(Records excerpted from a collection)
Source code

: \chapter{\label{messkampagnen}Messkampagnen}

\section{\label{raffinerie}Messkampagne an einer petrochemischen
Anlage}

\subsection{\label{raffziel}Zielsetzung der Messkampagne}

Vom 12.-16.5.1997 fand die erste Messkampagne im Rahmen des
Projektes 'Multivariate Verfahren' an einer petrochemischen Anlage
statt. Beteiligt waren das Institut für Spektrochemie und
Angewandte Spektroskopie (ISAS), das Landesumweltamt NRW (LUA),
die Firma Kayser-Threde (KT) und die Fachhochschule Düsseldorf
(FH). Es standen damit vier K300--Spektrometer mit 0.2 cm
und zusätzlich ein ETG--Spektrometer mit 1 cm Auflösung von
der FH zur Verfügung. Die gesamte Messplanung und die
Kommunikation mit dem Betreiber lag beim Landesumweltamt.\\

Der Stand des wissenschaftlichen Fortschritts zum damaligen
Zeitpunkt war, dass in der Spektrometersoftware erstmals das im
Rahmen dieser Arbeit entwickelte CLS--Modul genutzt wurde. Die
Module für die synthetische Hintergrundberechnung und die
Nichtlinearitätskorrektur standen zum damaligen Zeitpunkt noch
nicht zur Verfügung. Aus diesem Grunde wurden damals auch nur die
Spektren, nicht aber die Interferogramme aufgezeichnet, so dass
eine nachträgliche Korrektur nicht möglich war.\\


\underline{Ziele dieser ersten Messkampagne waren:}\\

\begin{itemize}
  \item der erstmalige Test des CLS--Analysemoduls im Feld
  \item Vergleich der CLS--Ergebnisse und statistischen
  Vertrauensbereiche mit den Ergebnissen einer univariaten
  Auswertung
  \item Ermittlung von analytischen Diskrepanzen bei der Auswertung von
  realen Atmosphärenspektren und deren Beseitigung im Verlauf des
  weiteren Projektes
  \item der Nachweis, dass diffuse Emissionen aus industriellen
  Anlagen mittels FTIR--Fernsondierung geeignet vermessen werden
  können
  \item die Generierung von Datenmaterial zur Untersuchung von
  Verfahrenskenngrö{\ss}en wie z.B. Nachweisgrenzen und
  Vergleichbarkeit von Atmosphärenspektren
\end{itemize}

» What the task requires
Set down every entry exactly as it appears.

» Output below
Source code

: \chapter{\label{messkampagnen}Messkampagnen}

\section{\label{raffinerie}Messkampagne an einer petrochemischen
Anlage}

\subsection{\label{raffziel}Zielsetzung der Messkampagne}

Vom 12.-16.5.1997 fand die erste Messkampagne im Rahmen des
Projektes 'Multivariate Verfahren' an einer petrochemischen Anlage
statt. Beteiligt waren das Institut für Spektrochemie und
Angewandte Spektroskopie (ISAS), das Landesumweltamt NRW (LUA),
die Firma Kayser-Threde (KT) und die Fachhochschule Düsseldorf
(FH). Es standen damit vier K300--Spektrometer mit 0.2 cm
und zusätzlich ein ETG--Spektrometer mit 1 cm Auflösung von
der FH zur Verfügung. Die gesamte Messplanung und die
Kommunikation mit dem Betreiber lag beim Landesumweltamt.\\

Der Stand des wissenschaftlichen Fortschritts zum damaligen
Zeitpunkt war, dass in der Spektrometersoftware erstmals das im
Rahmen dieser Arbeit entwickelte CLS--Modul genutzt wurde. Die
Module für die synthetische Hintergrundberechnung und die
Nichtlinearitätskorrektur standen zum damaligen Zeitpunkt noch
nicht zur Verfügung. Aus diesem Grunde wurden damals auch nur die
Spektren, nicht aber die Interferogramme aufgezeichnet, so dass
eine nachträgliche Korrektur nicht möglich war.\\


\underline{Ziele dieser ersten Messkampagne waren:}\\

\begin{itemize}
  \item der erstmalige Test des CLS--Analysemoduls im Feld
  \item Vergleich der CLS--Ergebnisse und statistischen
  Vertrauensbereiche mit den Ergebnissen einer univariaten
  Auswertung
  \item Ermittlung von analytischen Diskrepanzen bei der Auswertung von
  realen Atmosphärenspektren und deren Beseitigung im Verlauf des
  weiteren Projektes
  \item der Nachweis, dass diffuse Emissionen aus industriellen
  Anlagen mittels FTIR--Fernsondierung geeignet vermessen werden
  können
  \item die Generierung von Datenmaterial zur Untersuchung von
  Verfahrenskenngrö{\ss}en wie z.B. Nachweisgrenzen und
  Vergleichbarkeit von Atmosphärenspektren
\end{itemize}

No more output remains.